In mid-2008, the Australian Government introduced a new withholding tax regime applicable to certain distributions paid to foreign investors from an Australian ‘managed investment trust’ (MIT), which should present an attractive tax-effective opportunity for real estate, private equity and infrastructure investments in Australia.

Under the regime, the applicable withholding tax rate has been progressively reduced from a 30% tax rate applicable prior to 1 July 2008 to a 7.5% final withholding tax rate applicable to distributions in respect of income years from 1 July 2010. As long as the MIT meets the usual requirements to maintain its flow-through status, there is no additional Australian taxation of the MIT at the entity level.

This tax ‘gateway’ applies to distributions of Australian-sourced net income (i.e. ‘fund payments’) from MITs to certain non-resident investors (see below). The reduced withholding tax does not apply to distributions from MITs that are not ‘fund payments’, such as distributions sourced from dividends, interest (e.g. interest income or amounts paid in the nature of interest, such as a discount on a security) or royalties, which are subject to separate withholding tax arrangements and a reduced rate of tax withholding or exemption may still apply to such amounts e.g. no withholding tax applies in respect of franked dividends. In light of this, the reduced MIT withholding tax arrangements are likely to be of primary benefit in relation to investments in Australian real estate, private equity and infrastructure.

In determining the amount of the ‘fund payment’ to which the reduced withholding tax applies in the relevant income year, any capital gain (or capital loss) that happens in relation to an asset that is not taxable Australian property and amounts that are not from an Australian source are excluded.

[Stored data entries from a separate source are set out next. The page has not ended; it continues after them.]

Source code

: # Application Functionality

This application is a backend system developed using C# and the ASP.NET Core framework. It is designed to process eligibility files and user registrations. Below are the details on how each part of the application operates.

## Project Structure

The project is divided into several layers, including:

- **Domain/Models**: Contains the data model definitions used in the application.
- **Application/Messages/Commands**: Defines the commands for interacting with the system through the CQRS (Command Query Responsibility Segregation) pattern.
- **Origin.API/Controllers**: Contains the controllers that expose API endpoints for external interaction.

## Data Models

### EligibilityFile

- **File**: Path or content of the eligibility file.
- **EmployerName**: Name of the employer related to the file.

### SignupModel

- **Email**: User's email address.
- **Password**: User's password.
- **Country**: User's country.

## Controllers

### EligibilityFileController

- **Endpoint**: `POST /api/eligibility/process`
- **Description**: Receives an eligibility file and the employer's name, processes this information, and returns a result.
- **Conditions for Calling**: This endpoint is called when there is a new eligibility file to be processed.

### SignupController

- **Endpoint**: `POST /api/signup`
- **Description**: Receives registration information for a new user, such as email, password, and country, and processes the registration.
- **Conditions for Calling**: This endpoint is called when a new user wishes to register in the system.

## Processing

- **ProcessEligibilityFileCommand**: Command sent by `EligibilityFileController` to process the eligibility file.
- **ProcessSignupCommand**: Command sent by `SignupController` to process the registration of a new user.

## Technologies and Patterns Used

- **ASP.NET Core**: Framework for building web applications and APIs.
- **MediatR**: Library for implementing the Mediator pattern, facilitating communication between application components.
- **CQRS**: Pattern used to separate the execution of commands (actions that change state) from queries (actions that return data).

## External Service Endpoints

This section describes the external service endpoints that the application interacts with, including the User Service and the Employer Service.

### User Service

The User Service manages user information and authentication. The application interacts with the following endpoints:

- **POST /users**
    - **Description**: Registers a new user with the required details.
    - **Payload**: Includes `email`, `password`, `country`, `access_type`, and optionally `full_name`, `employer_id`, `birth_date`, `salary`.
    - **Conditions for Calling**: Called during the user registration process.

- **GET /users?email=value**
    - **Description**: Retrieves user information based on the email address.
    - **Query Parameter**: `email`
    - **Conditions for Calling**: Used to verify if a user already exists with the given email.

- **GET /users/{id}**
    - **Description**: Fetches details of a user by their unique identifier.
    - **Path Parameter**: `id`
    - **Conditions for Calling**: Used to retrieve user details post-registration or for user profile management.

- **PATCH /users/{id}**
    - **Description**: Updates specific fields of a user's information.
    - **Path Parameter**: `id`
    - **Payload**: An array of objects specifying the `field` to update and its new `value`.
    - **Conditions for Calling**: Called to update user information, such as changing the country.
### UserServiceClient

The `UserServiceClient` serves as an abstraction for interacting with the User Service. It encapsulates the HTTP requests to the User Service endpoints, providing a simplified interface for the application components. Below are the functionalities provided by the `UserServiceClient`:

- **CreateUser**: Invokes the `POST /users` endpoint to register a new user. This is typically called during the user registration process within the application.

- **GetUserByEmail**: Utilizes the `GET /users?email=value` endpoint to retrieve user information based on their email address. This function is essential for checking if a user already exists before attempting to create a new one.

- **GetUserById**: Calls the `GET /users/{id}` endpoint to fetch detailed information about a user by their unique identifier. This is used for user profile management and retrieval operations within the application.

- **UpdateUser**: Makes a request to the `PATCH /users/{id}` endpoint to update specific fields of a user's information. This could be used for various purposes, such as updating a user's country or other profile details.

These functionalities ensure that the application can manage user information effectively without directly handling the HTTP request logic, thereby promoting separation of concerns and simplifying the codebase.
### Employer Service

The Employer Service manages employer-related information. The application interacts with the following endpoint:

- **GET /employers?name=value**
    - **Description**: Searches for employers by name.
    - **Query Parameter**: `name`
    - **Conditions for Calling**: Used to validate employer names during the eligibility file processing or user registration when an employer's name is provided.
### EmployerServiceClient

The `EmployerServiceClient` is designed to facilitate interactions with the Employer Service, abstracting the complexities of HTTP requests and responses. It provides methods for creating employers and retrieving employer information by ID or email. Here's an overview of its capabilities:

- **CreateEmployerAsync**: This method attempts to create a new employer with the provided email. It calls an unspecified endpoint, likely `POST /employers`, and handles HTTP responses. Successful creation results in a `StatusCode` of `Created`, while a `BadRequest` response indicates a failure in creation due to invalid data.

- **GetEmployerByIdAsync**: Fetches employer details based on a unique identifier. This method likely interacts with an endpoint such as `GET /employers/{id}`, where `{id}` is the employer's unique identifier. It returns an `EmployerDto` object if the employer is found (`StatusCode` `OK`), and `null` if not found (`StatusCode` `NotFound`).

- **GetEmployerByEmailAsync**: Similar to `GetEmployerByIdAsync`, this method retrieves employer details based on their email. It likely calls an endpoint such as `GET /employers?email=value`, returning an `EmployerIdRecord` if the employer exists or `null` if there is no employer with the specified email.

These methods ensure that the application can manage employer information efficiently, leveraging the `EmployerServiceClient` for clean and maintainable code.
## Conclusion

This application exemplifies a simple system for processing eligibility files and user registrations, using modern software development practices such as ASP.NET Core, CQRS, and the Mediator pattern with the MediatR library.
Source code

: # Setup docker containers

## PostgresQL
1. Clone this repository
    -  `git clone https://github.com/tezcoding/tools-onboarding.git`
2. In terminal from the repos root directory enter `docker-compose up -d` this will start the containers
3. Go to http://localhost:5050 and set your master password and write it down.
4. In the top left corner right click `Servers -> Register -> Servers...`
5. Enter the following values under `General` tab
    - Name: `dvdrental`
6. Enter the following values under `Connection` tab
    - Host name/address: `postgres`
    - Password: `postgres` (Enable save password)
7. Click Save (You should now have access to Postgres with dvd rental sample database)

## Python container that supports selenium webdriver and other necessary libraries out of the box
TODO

For the reduced withholding tax to apply to an investor, the investor must be resident in an ‘information exchange country’, which includes (among others) the Argentina, Bermuda, Canada, China, Czech Republic, Denmark, Finland, France, Germany, Hungary, India, Ireland, Italy, Japan, Malta, Netherlands, Norway, Poland, Romania, Russia, Slovakia, Spain, Sweden, United Kingdom and the United States.

A ‘fund payment’ made to an investor that is resident in a country that does not have an information exchange agreement with Australia will continue to be subject to a 30% withholding tax rate.

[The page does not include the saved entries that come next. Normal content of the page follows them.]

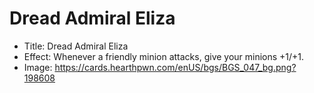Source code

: # Dread Admiral Eliza
- Title:  Dread Admiral Eliza
- Effect:  Whenever a friendly minion attacks, give your minions +1/+1.
- Image:  https://cards.hearthpwn.com/enUS/bgs/BGS_047_bg.png?198608

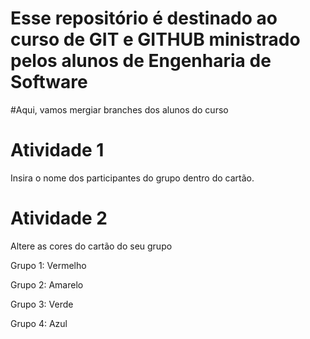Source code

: # Esse repositório é destinado ao curso de GIT e GITHUB ministrado pelos alunos de Engenharia de Software
#Aqui, vamos mergiar branches dos alunos do curso
# Atividade 1

Insira o nome dos participantes do grupo dentro do cartão.


# Atividade 2

Altere as cores do cartão do seu grupo

Grupo 1: Vermelho

Grupo 2: Amarelo

Grupo 3: Verde

Grupo 4: Azul
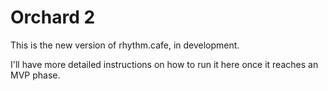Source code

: # Orchard 2

This is the new version of rhythm.cafe, in development.

I'll have more detailed instructions on how to run it here once it reaches an MVP phase.
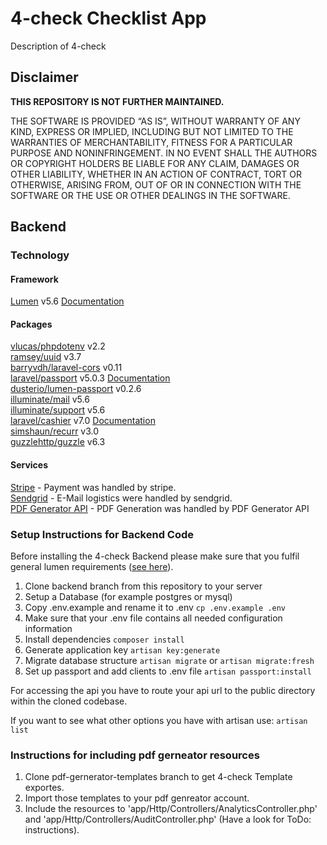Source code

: # 4-check Checklist App

Description of 4-check

## Disclaimer

**THIS REPOSITORY IS NOT FURTHER MAINTAINED.**

THE SOFTWARE IS PROVIDED “AS IS”, WITHOUT WARRANTY OF ANY KIND, EXPRESS OR IMPLIED, INCLUDING BUT NOT LIMITED TO THE WARRANTIES OF MERCHANTABILITY, FITNESS FOR A PARTICULAR PURPOSE AND NONINFRINGEMENT. IN NO EVENT SHALL THE AUTHORS OR COPYRIGHT HOLDERS BE LIABLE FOR ANY CLAIM, DAMAGES OR OTHER LIABILITY, WHETHER IN AN ACTION OF CONTRACT, TORT OR OTHERWISE, ARISING FROM, OUT OF OR IN CONNECTION WITH THE SOFTWARE OR THE USE OR OTHER DEALINGS IN THE SOFTWARE.

## Backend

### Technology

#### Framework
[Lumen](https://lumen.laravel.com) v5.6 [Documentation](https://lumen.laravel.com/docs/5.6)

#### Packages

[vlucas/phpdotenv](https://github.com/vlucas/phpdotenv/tree/2.2) v2.2  
[ramsey/uuid](https://github.com/ramsey/uuid) v3.7  
[barryvdh/laravel-cors](https://github.com/fruitcake/laravel-cors/tree/0.11) v0.11  
[laravel/passport](https://github.com/laravel/passport/tree/5.0) v5.0.3 [Documentation](https://laravel.com/docs/5.6/passport)  
[dusterio/lumen-passport](https://github.com/dusterio/lumen-passport) v0.2.6  
[illuminate/mail](https://github.com/illuminate/mail/tree/5.6) v5.6  
[illuminate/support](https://github.com/illuminate/support/tree/5.6) v5.6  
[laravel/cashier](https://github.com/laravel/cashier/tree/7.0) v7.0 [Documentation](https://laravel.com/docs/5.6/billing)  
[simshaun/recurr](https://github.com/simshaun/recurr) v3.0  
[guzzlehttp/guzzle](https://github.com/guzzle/guzzle/tree/6.5) v6.3  

#### Services

[Stripe](https://stripe.com/) - Payment was handled by stripe.  
[Sendgrid](https://sendgrid.com) - E-Mail logistics were handled by sendgrid.  
[PDF Generator API](https://pdfgeneratorapi.com) - PDF Generation was handled by PDF Generator API  

### Setup Instructions for Backend Code

Before installing the 4-check Backend please make sure that you fulfil general lumen requirements ([see here](https://lumen.laravel.com/docs/5.6)).

1. Clone backend branch from this repository to your server
2. Setup a Database (for example postgres or mysql) 
3. Copy .env.example and rename it to .env
`cp .env.example .env`
4. Make sure that your .env file contains all needed configuration information
5. Install dependencies
`composer install`
6. Generate application key
`artisan key:generate`
7. Migrate database structure
`artisan migrate` or `artisan migrate:fresh`
8. Set up passport and add clients to .env file
`artisan passport:install`

For accessing the api you have to route your api url to the public directory within the cloned codebase.

If you want to see what other options you have with artisan use:
`artisan list`

### Instructions for including pdf gerneator resources

1. Clone pdf-gernerator-templates branch to get 4-check Template exportes.
2. Import those templates to your pdf genreator account.
3. Include the resources to 'app/Http/Controllers/AnalyticsController.php' and 'app/Http/Controllers/AuditController.php' (Have a look for ToDo: instructions).
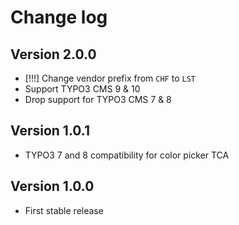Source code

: # Change log

## Version 2.0.0
- [!!!] Change vendor prefix from `CHF` to `LST`
- Support TYPO3 CMS 9 & 10
- Drop support for TYPO3 CMS 7 & 8

## Version 1.0.1
- TYPO3 7 and 8 compatibility for color picker TCA

## Version 1.0.0
- First stable release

To take advantage of the reduced withholding tax rate, the trust must be a MIT as that term is defined in the Taxation Administration Act. This definition requires that it be:

  • structured as an Australian-domiciled unit trust (i.e. the trustee must be an Australian resident or the central management and control of the trust must be in Australia); and
  • ‘managed investment scheme’ registered with the Australian Securities and Investments Commission (ASIC) (whether it needs to be registered has attracted debate, although the Australian Taxation Office (ATO), in an Interpretative Decision on 4 December 2009, expressed the view that it needs to be registered) - the trustee of the trust would need to hold an Australian financial services licence to operate the registered scheme as ‘responsible entity’ and apply to ASIC for registration of the trust as a ‘managed investment scheme’; and
  • listed on an approved stock exchange in Australia or ‘widely held’ i.e. it must have at least 50 members itself or a member of the trust must be a specified ‘widely held’ entity, such as a complying superannuation fund or a foreign superannuation fund with at least 50 members, a life insurance company, a foreign collective investment scheme (with similar status to a managed investment scheme) with at least 50 members or another MIT (including indirectly as part of a ‘chain of trusts’ where each trust in the chain satisfies the MIT requirements).

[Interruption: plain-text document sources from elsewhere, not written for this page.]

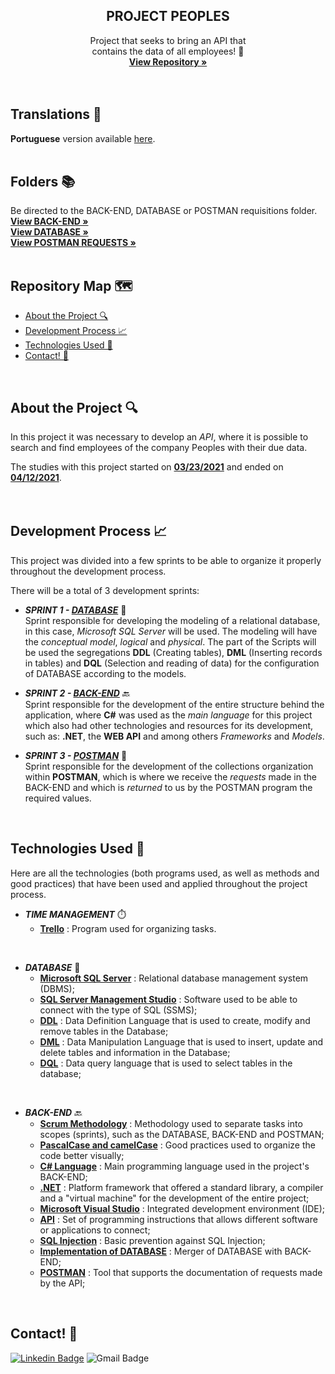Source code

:   <h2 align="center">PROJECT PEOPLES</h2>

  <p align="center">
    Project that seeks to bring an API that <br>contains the data of all employees! 👥
    <br />
    <a href="https://github.com/luqonhas/SENAI_SEMESTER2_Peoples"><strong> View Repository
    »</strong></a>
    <br />
    <br />
    <br />
  </p>
</p>

## Translations 👅
**Portuguese** version available [here](https://github.com/luqonhas/SENAI_SEMESTER2_Peoples/blob/master/README.md).
<br>
<br>

## Folders 📚
Be directed to the BACK-END, DATABASE or POSTMAN requisitions folder.
<br />
<a href="https://github.com/luqonhas/SENAI_SEMESTER2_Peoples/tree/main/Backend"><strong> View BACK-END
»</strong></a>
<br />
<a href="https://github.com/luqonhas/SENAI_SEMESTER2_Peoples/tree/main/Scripts"><strong> View DATABASE
»</strong></a>
<br>
<a href="https://github.com/luqonhas/SENAI_SEMESTER2_Peoples/tree/main/Requisitions"><strong> View POSTMAN REQUESTS
»</strong></a>
<br>
<br>

## Repository Map 🗺️

* [About the Project 🔍](#about)
* [Development Process 📈](#process)
* [Technologies Used 🤖](#tec)
* [Contact! 🎉](#contact)
<br>
<div id='about'/>

## About the Project 🔍
In this project it was necessary to develop an *API*, where it is possible to search and find employees of the company Peoples with their due data.

The studies with this project started on <ins>**03/23/2021**</ins> and ended on <ins>**04/12/2021**</ins>.
<br>
<br>
<br>
<div id='process'/>

## Development Process 📈
This project was divided into a few sprints to be able to organize it properly throughout the development process.

There will be a total of 3 development sprints:


* _**SPRINT 1 - <ins>DATABASE**_</ins> 🎲<br>
Sprint responsible for developing the modeling of a relational database, in this case, *Microsoft SQL Server* will be used. The modeling will have the *conceptual model*, *logical* and *physical*. The part of the Scripts will be used the segregations **DDL** (Creating tables), **DML** (Inserting records in tables) and **DQL** (Selection and reading of data) for the configuration of DATABASE according to the models.


* _**SPRINT 2 - <ins>BACK-END**_</ins> 🔙<br>
Sprint responsible for the development of the entire structure behind the application, where **C#** was used as the *main language* for this project which also had other technologies and resources for its development, such as: **.NET**, the **WEB API** and among others *Frameworks* and *Models*.


* _**SPRINT 3 - <ins>POSTMAN**_</ins> 📰 <br>
Sprint responsible for the development of the collections organization within **POSTMAN**, which is where we receive the *requests* made in the BACK-END and which is *returned* to us by the POSTMAN program the required values.
<br>
<div id = "tec"/>

## Technologies Used 🤖
Here are all the technologies (both programs used, as well as methods and good practices) that have been used and applied throughout the project process.

* _**TIME MANAGEMENT**_ ⏱️
  * **<ins>Trello**</ins> : Program used for organizing tasks.

<br>

* _**DATABASE**_ 🎲
   * **<ins> Microsoft SQL Server**</ins> : Relational database management system (DBMS);
   * **<ins>SQL Server Management Studio**</ins> : Software used to be able to connect with the type of SQL (SSMS);
   * **<ins>DDL**</ins> : Data Definition Language that is used to create, modify and remove tables in the Database;
   * **<ins>DML**</ins> : Data Manipulation Language that is used to insert, update and delete tables and information in the Database;
   * **<ins>DQL**</ins> : Data query language that is used to select tables in the database;

<br>

* _**BACK-END**_ 🔙
  * **<ins>Scrum Methodology**</ins> : Methodology used to separate tasks into scopes (sprints), such as the DATABASE, BACK-END and POSTMAN;
  * **<ins>PascalCase and camelCase**</ins> : Good practices used to organize the code better visually;
  * **<ins>C# Language**</ins> : Main programming language used in the project's BACK-END;
  * **<ins>.NET**</ins> : Platform framework that offered a standard library, a compiler and a "virtual machine" for the development of the entire project;
  * **<ins>Microsoft Visual Studio**</ins> : Integrated development environment (IDE);
  * **<ins>API**</ins> : Set of programming instructions that allows different software or applications to connect;
  * **<ins>SQL Injection**</ins> : Basic prevention against SQL Injection;
  * **<ins>Implementation of DATABASE**</ins> : Merger of DATABASE with BACK-END;
  * **<ins>POSTMAN**</ins> : Tool that supports the documentation of requests made by the API;
<br>
<div id="contact"/>

## Contact! 🎉
[![Linkedin Badge](https://img.shields.io/badge/-Lucas%20Apolinário-%231572B6?style=flat-square&logo=Linkedin&logoColor=white&link=https://www.linkedin.com/in/luqonhas/)](https://www.linkedin.com/in/luqonhas/)
![Gmail Badge](https://img.shields.io/badge/-apolinariodev@gmail.com-CC2927?style=flat-square&logo=Gmail&logoColor=white)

The ‘tracing’ rules which apply in determining whether a trust is ‘widely held’ should allow for many unlisted trusts to take advantage of the reduced withholding tax rate (assuming they satisfy the other requirements).

The listed / ‘widely held’ requirement will not be satisfied in respect of any income year if a foreign resident individual, directly or indirectly: (i) held (or had the right to acquire) interests representing 10% or more of the value of the interests in the trust; (ii) had the control of (or the ability to control) 10% or more of the rights attaching to membership interests in the trust; or (iii) had the right to receive 10% or more of any distribution of income that the trustee may make.

On 10 February 2010, the Assistant Treasurer also announced a proposed expansion of the definition of a MIT applicable to the withholding tax rules (to ensure closer alignment with the extended definition of that term in the capital account reforms discussed below). In particular, it is proposed that the definition of MIT in relation to the withholding tax rules will be extended to include many types of wholesale managed investment schemes and government-owned managed investment schemes, subject to appropriate integrity rules. In addition, the changes will potentially introduce a ‘trading business test’ for trusts that would otherwise qualify as a MIT and clarify the operation of the MIT definition where there is only one member. Legislation to implement these announced changes is yet to be introduced.